- _Entries supplied_
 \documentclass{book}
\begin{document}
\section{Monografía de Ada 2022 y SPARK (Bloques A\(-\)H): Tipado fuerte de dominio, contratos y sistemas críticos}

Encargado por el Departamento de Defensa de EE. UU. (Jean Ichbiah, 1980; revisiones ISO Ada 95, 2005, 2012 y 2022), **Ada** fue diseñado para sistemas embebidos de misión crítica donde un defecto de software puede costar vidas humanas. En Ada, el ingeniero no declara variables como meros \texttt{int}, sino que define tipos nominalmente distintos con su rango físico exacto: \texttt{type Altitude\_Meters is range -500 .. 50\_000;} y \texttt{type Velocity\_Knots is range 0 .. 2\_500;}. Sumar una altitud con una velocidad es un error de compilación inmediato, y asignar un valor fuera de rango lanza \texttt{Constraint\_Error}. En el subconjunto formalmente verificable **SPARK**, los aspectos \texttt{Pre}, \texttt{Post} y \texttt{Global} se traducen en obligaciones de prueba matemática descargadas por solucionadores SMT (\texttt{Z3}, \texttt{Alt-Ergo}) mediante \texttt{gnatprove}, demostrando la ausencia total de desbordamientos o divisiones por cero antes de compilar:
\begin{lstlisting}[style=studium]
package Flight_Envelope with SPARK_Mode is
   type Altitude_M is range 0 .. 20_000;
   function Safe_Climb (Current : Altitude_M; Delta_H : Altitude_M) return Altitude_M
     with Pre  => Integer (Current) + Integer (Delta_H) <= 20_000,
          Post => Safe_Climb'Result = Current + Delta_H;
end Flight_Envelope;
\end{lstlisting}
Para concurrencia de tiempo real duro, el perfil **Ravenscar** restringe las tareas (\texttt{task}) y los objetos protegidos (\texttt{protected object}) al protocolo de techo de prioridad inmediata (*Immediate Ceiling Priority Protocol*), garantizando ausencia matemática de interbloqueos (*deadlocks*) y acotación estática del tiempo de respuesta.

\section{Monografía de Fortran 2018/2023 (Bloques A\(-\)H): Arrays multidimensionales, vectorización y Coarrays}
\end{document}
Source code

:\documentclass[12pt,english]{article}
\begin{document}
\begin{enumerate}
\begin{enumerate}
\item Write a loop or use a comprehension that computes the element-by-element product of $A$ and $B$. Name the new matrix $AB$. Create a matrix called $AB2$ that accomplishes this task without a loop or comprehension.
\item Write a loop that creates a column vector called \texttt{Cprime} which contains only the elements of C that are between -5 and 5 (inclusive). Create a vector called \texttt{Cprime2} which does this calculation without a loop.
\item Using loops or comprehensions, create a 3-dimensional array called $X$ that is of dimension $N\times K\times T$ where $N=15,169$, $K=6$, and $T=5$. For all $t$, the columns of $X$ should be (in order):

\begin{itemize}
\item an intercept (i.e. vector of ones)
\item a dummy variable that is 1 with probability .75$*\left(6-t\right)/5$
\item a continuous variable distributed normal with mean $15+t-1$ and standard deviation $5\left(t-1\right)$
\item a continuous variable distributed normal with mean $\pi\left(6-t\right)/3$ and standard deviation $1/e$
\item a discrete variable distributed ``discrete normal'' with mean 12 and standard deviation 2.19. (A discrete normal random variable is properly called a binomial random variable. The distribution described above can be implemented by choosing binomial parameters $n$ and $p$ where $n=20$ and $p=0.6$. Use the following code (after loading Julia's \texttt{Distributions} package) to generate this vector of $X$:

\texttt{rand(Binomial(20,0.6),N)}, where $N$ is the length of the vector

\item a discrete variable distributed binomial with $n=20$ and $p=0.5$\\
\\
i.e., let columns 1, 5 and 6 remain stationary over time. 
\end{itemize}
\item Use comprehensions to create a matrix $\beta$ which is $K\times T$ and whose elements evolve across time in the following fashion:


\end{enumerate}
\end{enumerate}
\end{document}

- _Work instruction_
Every line from the line containing "normal'' with mean" to the last line of the material above must be repeated exactly, and no other line.

- _Exercise solution_
\item a discrete variable distributed ``discrete normal'' with mean 12 and standard deviation 2.19. (A discrete normal random variable is properly called a binomial random variable. The distribution described above can be implemented by choosing binomial parameters $n$ and $p$ where $n=20$ and $p=0.6$. Use the following code (after loading Julia's \texttt{Distributions} package) to generate this vector of $X$:

\texttt{rand(Binomial(20,0.6),N)}, where $N$ is the length of the vector

\item a discrete variable distributed binomial with $n=20$ and $p=0.5$\\
\\
i.e., let columns 1, 5 and 6 remain stationary over time. 
\end{itemize}
\item Use comprehensions to create a matrix $\beta$ which is $K\times T$ and whose elements evolve across time in the following fashion:


\end{enumerate}
\end{enumerate}
\end{document}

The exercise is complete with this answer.